Virtual Volume Management

With standard disk devices, each disk slice has its own physical and logical device. In addition, with standard Solaris file systems, a file system cannot span more than one disk slice. In other words, the maximum size of a file system is limited to the size of a single disk. On a large server with many disk drives, standard methods of disk slicing are inadequate and inefficient. This has been a limitation in all UNIX systems until the introduction of virtual disks, also called virtual volumes. To eliminate the limitation of one slice per file system, there are virtual volume management packages that are able to create virtual volume structures in which a single file system can consist of nearly an unlimited number of disks or partitions. The key feature of these virtual volume management packages is that they transparently provide a virtual volume that can consist of many physical disk partitions. In other words, disk partitions are grouped across several disks to appear as one single volume to the operating system.

Each flavor of UNIX has its own methods of creating virtual volumes, and Sun has addressed virtual volume management with its Solaris Volume Manager product called SVM, which is included in Solaris 9.

Solaris Volume Manager (SVM)

SVM, called Solstice DiskSuite in prior Solaris releases, comes bundled with the Solaris 9 operating system and uses virtual disks called volumes to manage physical disks and their associated data. A volume is functionally identical to a physical disk in the view of an application. You might also hear volumes referred to as virtual or pseudo devices.

Note

If you are familiar with DiskSuite, you’ll remember that virtual disks were called metadevices. SVM uses a special driver, called the metadisk driver, to coordinate I/O to and from physical devices and volumes, enabling applications to treat a volume like a physical device. This type of driver also is called a logical, or pseudo, driver.


In SVM, volumes are built from standard disk slices that have been created using the format utility. Using the format command, however, limits you to eight partitions per disk. Now, with SVM, you can utilize soft partitions to break this eight-slice-per-disk barrier. You simply use format to create a single slice (usually spanning the entire disk) and use SVM to create soft partitions on that slice.
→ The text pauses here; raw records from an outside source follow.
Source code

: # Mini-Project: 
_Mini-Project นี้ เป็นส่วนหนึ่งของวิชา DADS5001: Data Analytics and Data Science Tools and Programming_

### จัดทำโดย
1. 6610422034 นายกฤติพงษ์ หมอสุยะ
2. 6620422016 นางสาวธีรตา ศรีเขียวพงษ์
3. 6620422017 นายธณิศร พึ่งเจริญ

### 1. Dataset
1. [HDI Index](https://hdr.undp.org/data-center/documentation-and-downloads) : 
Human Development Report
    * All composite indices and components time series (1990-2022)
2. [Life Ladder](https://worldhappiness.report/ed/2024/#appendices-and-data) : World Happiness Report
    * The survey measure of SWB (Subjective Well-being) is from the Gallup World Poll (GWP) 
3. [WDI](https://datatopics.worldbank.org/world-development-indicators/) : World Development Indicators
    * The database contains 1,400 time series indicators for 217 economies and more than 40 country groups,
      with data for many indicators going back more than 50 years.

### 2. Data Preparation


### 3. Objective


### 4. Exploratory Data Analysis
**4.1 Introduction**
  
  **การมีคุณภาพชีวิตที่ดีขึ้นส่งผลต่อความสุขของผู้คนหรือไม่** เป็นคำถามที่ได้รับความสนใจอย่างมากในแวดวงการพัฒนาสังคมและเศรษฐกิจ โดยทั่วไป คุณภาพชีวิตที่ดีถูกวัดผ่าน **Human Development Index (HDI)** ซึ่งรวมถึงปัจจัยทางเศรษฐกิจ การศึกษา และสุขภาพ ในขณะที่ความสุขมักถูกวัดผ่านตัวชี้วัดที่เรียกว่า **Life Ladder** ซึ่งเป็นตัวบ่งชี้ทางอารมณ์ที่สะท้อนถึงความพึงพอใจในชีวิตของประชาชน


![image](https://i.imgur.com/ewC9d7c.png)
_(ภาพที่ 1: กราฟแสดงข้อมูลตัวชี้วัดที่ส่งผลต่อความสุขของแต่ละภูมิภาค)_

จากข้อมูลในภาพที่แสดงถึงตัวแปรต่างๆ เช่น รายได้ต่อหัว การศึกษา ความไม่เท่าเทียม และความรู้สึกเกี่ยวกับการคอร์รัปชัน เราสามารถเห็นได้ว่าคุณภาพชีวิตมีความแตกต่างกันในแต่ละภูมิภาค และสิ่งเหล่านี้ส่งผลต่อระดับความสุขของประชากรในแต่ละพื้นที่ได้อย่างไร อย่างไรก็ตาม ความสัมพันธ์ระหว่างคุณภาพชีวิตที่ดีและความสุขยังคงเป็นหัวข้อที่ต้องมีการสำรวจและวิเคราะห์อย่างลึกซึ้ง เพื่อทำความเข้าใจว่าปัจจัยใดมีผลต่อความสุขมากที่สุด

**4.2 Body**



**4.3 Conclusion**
Using the SVM command-line utilities or the graphical user interface— Solaris Management Console (SMC) described in Chapter 18 “Solaris Management Console,”—the system administrator creates each device by dragging slices onto one of four types of SVM objects: volumes, disk sets, state database replicas, and hot spare pools. These elements are described in Table 11.4.

Table 11.4. SVM Elements
Object Description
Volume A volume is a group of physical slices that appear to the system as a single, logical device. A volume is used to increase storage capacity and increase data availability. The various types of volumes are described in the next section.
State database A state database is a database that stores information about the state of the SVM configuration. Each state database is a collection of multiple, replicated database copies. Each copy is referred to as a state database replica. SVM cannot operate until you have created the state database and its replicas.
Disk sets A set of disk drives containing state database replicas, volumes, and hot spares that can be shared exclusively but not at the same time by multiple hosts. If one host fails, another host can take over the failed host’s disk set. This type of fail-over configuration is referred to as a clustered environment.
Hot spare pool A collection of slices (hot spares) reserved for automatic substitution in case of slice failure in either a submirror or RAID5 metadevice. Hot spares are used to increase data availability.

SVM Volumes

The types of SVM volumes you can create using Solaris Management Console or the SVM command-line utilities are concatenations, stripes, concatenated stripes, mirrors, RAID5 volumes, and transactional volumes. All of these are described here:

  • Concatenation Concatenations work much the way the UNIX cat command is used to concatenate two or more files to create one larger file. If partitions are concatenated, the addressing of the component blocks is done on the components sequentially, which means that data is written to the first available stripe until it is full and then moves to the next available stripe. The file system can use the entire concatenation, even though it spreads across multiple disk drives. This type of volume provides no data redundancy, and the entire volume fails if a single slice fails.

  • Stripe A stripe is similar to concatenation, except that the addressing of the component blocks is interlaced on the slices rather than sequentially. In other words, all disks are accessed at the same time in parallel. Striping is used to gain performance. When data is striped across disks, multiple controllers can access data simultaneously. Interlacing refers to the size of the logical data chunks on a stripe. Different interlace values can increase performance.

  • Concatenated stripe A concatenated stripe is a stripe that has been expanded by concatenating additional striped slices.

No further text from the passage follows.